2) Eat a lot of protein. It only takes 0.5 g of protein/kg body weight to avoid protein malnutrition - that’s only about 35 g of protein a day for your average man. But this is a minimum and not necessarily the amount that promotes optimum performance. Studies on endurance athletes suggest 3-4 times that amount may be necessary for you to be at your best. That’s because hard training damages muscles and more protein is required to build them back up and to make them stronger. Vegetarians and vegans will have a harder time getting this much protein, but I certainly don’t think meat is a necessary ingredient for optimal performance.
3) Cut out the processed carbs. White flour and sugar provide a lot of empty calories, cause insulin to spike, and create wide fluctuations in blood sugar. Additionally, most prepackaged snack foods have a lot of chemicals and preservatives that you don’t need.
4) Have a source of iron. I am not a big fan of supplements as I think a well rounded diet is the best way to get all your nutrients. Plus, new studies show supplementation with anti-oxidant type vitamins (C, E, beta-carotene) actually increased cancer risk! Iron is important as it is a major component of heme in your red blood cells, which is the oxygen carrying molecule. Not enough iron means not enough oxygen! Some iron is lost due to cell turnover and perhaps foot strike trauma in runners. Premenopausal women lose more iron than men due to menstruation. If you eat meat, you probably don’t need iron supplements (carnivorous men should NOT take iron supplements). But vegetarians may need a supplement.
Basically, this list could be incorporated into any type of nutrition plan, again underscoring that there is no One Perfect Nutrition Plan. What is best for you depends on your ethics, religion, food allergy status, motivations, and personal beliefs about food.
Last year I made a lot of changes to my nutrition which primarily addressed #2 and #3 above. I ate too many processed carbs and I needed more protein. I tried Paleo, thinking I might jump on the low carb band wagon and I hated it. It was like running in a constant state of bonk. Plus, I have a serious sweet tooth, and while I was ready to cut down on my junk food, I wasn’t willing to give it up entirely. And I didn’t have a burning desire to cut out all grains. Eventually, I settled on Carb back loading (aargh - one more nutrition label to add to the list!).

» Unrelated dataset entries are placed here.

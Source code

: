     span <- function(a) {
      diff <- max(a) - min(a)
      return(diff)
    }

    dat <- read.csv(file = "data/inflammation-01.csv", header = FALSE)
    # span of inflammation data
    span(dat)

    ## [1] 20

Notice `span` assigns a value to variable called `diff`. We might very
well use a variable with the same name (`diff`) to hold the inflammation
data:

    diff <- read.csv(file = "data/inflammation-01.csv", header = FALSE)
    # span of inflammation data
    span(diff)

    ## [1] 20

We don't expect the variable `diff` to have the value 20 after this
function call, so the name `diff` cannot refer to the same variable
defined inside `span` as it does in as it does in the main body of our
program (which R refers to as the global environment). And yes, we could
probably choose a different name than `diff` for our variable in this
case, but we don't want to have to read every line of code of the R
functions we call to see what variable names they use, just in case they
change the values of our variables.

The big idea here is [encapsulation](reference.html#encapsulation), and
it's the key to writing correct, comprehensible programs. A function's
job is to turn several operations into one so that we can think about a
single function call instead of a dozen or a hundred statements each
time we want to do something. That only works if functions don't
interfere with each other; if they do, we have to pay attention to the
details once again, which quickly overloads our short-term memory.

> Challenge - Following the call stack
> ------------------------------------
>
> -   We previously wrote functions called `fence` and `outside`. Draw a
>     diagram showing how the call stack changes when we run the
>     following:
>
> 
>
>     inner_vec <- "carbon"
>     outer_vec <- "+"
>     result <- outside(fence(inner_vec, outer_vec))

Here’s how I described it to David Hanenburg at Endurance Buzz (Check out his Rocky Raccoon preview):
The best descriptor for how I eat is 'Carb Back-loading.' Basically, I eat the majority of my carbs at dinner time with some carbs coming in the form of a recovery drink after workouts. It is a reduced carb diet as compared to the standard American diet, but it is not truly a low carb diet. And while I have tried to cut out most sugar and wheat, I am not trying to be grain free. In fact, most of my nightly carbs come from grains such as rice, polenta, and quinoa. Potatoes, squash and a couple of desserts each week account for the balance of the carbs I eat. I don't ever plan to give up dessert entirely!

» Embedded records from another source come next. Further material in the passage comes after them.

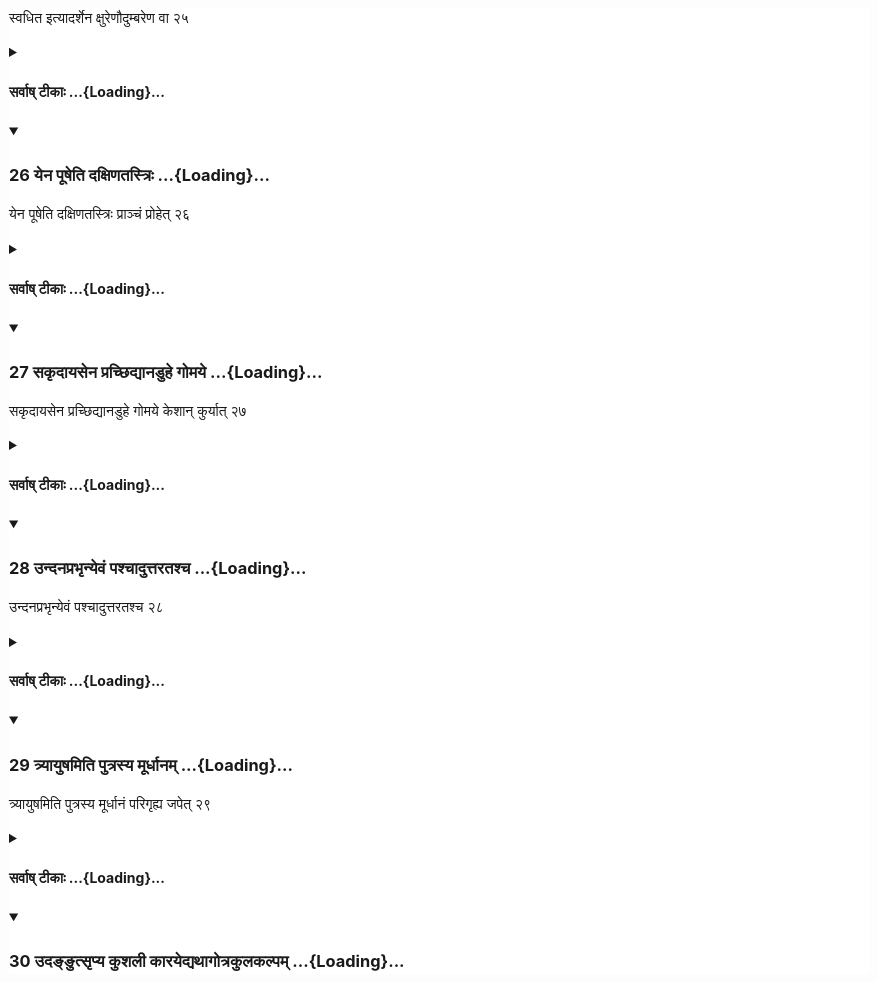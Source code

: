 स्वधित इत्यादर्शेन क्षुरेणौदुम्बरेण वा २५
</details>
</div>
<div class="js_include collapsed" newlevelforh1="4" title="सर्वाष् टीकाः" unfilled url="/vedAH_sAma/kauthumam/sUtram/drAhyAyaNaH/khAdira-gRhyam/sarvASh_TIkAH/2/3/25_svadhita_ityAdarshena_xureNaudumbareNa.md">
<details><summary><h4>सर्वाष् टीकाः ...{Loading}...</h4></summary></details>
</div>
<div class="js_include" includetitle="true" newlevelforh1="3" unfilled url="/vedAH_sAma/kauthumam/sUtram/drAhyAyaNaH/khAdira-gRhyam/vishvAsa-prastutiH/2/3/26_yena_pUSheti_daxiNatastriH.md">
<details open><summary><h3>26 येन पूषेति दक्षिणतस्त्रिः ...{Loading}...</h3></summary>

येन पूषेति दक्षिणतस्त्रिः प्राञ्चं प्रोहेत् २६
</details>
</div>
<div class="js_include collapsed" newlevelforh1="4" title="सर्वाष् टीकाः" unfilled url="/vedAH_sAma/kauthumam/sUtram/drAhyAyaNaH/khAdira-gRhyam/sarvASh_TIkAH/2/3/26_yena_pUSheti_daxiNatastriH.md">
<details><summary><h4>सर्वाष् टीकाः ...{Loading}...</h4></summary></details>
</div>
<div class="js_include" includetitle="true" newlevelforh1="3" unfilled url="/vedAH_sAma/kauthumam/sUtram/drAhyAyaNaH/khAdira-gRhyam/vishvAsa-prastutiH/2/3/27_sakRdAyasena_prachChidyAnaDuhe_gomaye.md">
<details open><summary><h3>27 सकृदायसेन प्रच्छिद्यानडुहे गोमये ...{Loading}...</h3></summary>

सकृदायसेन प्रच्छिद्यानडुहे गोमये केशान् कुर्यात् २७
</details>
</div>
<div class="js_include collapsed" newlevelforh1="4" title="सर्वाष् टीकाः" unfilled url="/vedAH_sAma/kauthumam/sUtram/drAhyAyaNaH/khAdira-gRhyam/sarvASh_TIkAH/2/3/27_sakRdAyasena_prachChidyAnaDuhe_gomaye.md">
<details><summary><h4>सर्वाष् टीकाः ...{Loading}...</h4></summary></details>
</div>
<div class="js_include" includetitle="true" newlevelforh1="3" unfilled url="/vedAH_sAma/kauthumam/sUtram/drAhyAyaNaH/khAdira-gRhyam/vishvAsa-prastutiH/2/3/28_undanaprabhRnyevaM_pashchAduttaratashcha.md">
<details open><summary><h3>28 उन्दनप्रभृन्येवं पश्चादुत्तरतश्च ...{Loading}...</h3></summary>

उन्दनप्रभृन्येवं पश्चादुत्तरतश्च २८
</details>
</div>
<div class="js_include collapsed" newlevelforh1="4" title="सर्वाष् टीकाः" unfilled url="/vedAH_sAma/kauthumam/sUtram/drAhyAyaNaH/khAdira-gRhyam/sarvASh_TIkAH/2/3/28_undanaprabhRnyevaM_pashchAduttaratashcha.md">
<details><summary><h4>सर्वाष् टीकाः ...{Loading}...</h4></summary></details>
</div>
<div class="js_include" includetitle="true" newlevelforh1="3" unfilled url="/vedAH_sAma/kauthumam/sUtram/drAhyAyaNaH/khAdira-gRhyam/vishvAsa-prastutiH/2/3/29_tryAyuShamiti_putrasya_mUrdhAnam.md">
<details open><summary><h3>29 त्र्यायुषमिति पुत्रस्य मूर्धानम् ...{Loading}...</h3></summary>

त्र्यायुषमिति पुत्रस्य मूर्धानं परिगृह्य जपेत् २९
</details>
</div>
<div class="js_include collapsed" newlevelforh1="4" title="सर्वाष् टीकाः" unfilled url="/vedAH_sAma/kauthumam/sUtram/drAhyAyaNaH/khAdira-gRhyam/sarvASh_TIkAH/2/3/29_tryAyuShamiti_putrasya_mUrdhAnam.md">
<details><summary><h4>सर्वाष् टीकाः ...{Loading}...</h4></summary></details>
</div>
<div class="js_include" includetitle="true" newlevelforh1="3" unfilled url="/vedAH_sAma/kauthumam/sUtram/drAhyAyaNaH/khAdira-gRhyam/vishvAsa-prastutiH/2/3/30_uda~N~NutsRpya_kushalI_kArayedyathAgotrakulakal.md">
<details open><summary><h3>30 उदङ्ङुत्सृप्य कुशली कारयेद्यथागोत्रकुलकल्पम् ...{Loading}...</h3></summary>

This is what my food intake looked like today:
Post workout: recovery drink
Breakfast: two eggs plus red peppers and onions sauteed in coconut oil and half and avocado
Lunch: Braised cabbage with carrot puree, a small halibut fillet, and a small handful of cashews
Dinner: Quinoa salad with half a chicken breast. No dessert tonight since tomorrow is an easy workout (and I don’t need as many carbs to get through it)
Bon Apetit!
(Part 2 is Race Day Nutrition, but this took me 2 weeks to finish - I actually had it half done a week before Geoff Roes published his piece on iRunFar, which inspired me to get this done! Anyway, part 2 is coming... but don't hold your breath! I've got a trip to Texas and a hundred miles to run before that happens!)